AIM OF THE TASK: Once a line is found to contain "process", copy it out of the listing.
Segment Open
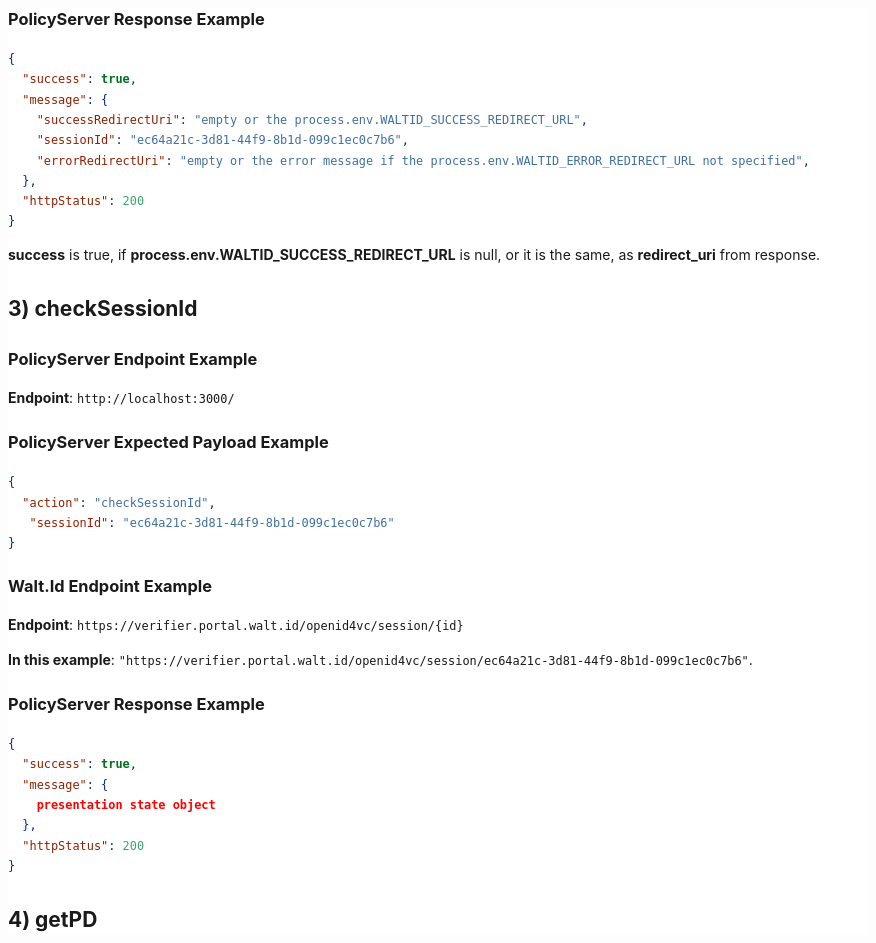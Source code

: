 ### PolicyServer Response Example
```json
{
  "success": true,
  "message": {
    "successRedirectUri": "empty or the process.env.WALTID_SUCCESS_REDIRECT_URL",
    "sessionId": "ec64a21c-3d81-44f9-8b1d-099c1ec0c7b6",
    "errorRedirectUri": "empty or the error message if the process.env.WALTID_ERROR_REDIRECT_URL not specified",
  },
  "httpStatus": 200
}

```

**success** is true, if **process.env.WALTID_SUCCESS_REDIRECT_URL** is null, or it is the same, as **redirect_uri** from response.

## 3) checkSessionId

### PolicyServer Endpoint Example
**Endpoint**: `http://localhost:3000/`

### PolicyServer Expected Payload Example
```json
{
  "action": "checkSessionId",
   "sessionId": "ec64a21c-3d81-44f9-8b1d-099c1ec0c7b6"
}
```

### Walt.Id Endpoint Example
**Endpoint**: `https://verifier.portal.walt.id/openid4vc/session/{id}`

**In this example**: `"https://verifier.portal.walt.id/openid4vc/session/ec64a21c-3d81-44f9-8b1d-099c1ec0c7b6"`.

### PolicyServer Response Example
```json
{
  "success": true,
  "message": {
    presentation state object
  },
  "httpStatus": 200
}

```


## 4) getPD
Segment Closed
COMPLETED TASK:
    "successRedirectUri": "empty or the process.env.WALTID_SUCCESS_REDIRECT_URL",
    "errorRedirectUri": "empty or the error message if the process.env.WALTID_ERROR_REDIRECT_URL not specified",
**success** is true, if **process.env.WALTID_SUCCESS_REDIRECT_URL** is null, or it is the same, as **redirect_uri** from response.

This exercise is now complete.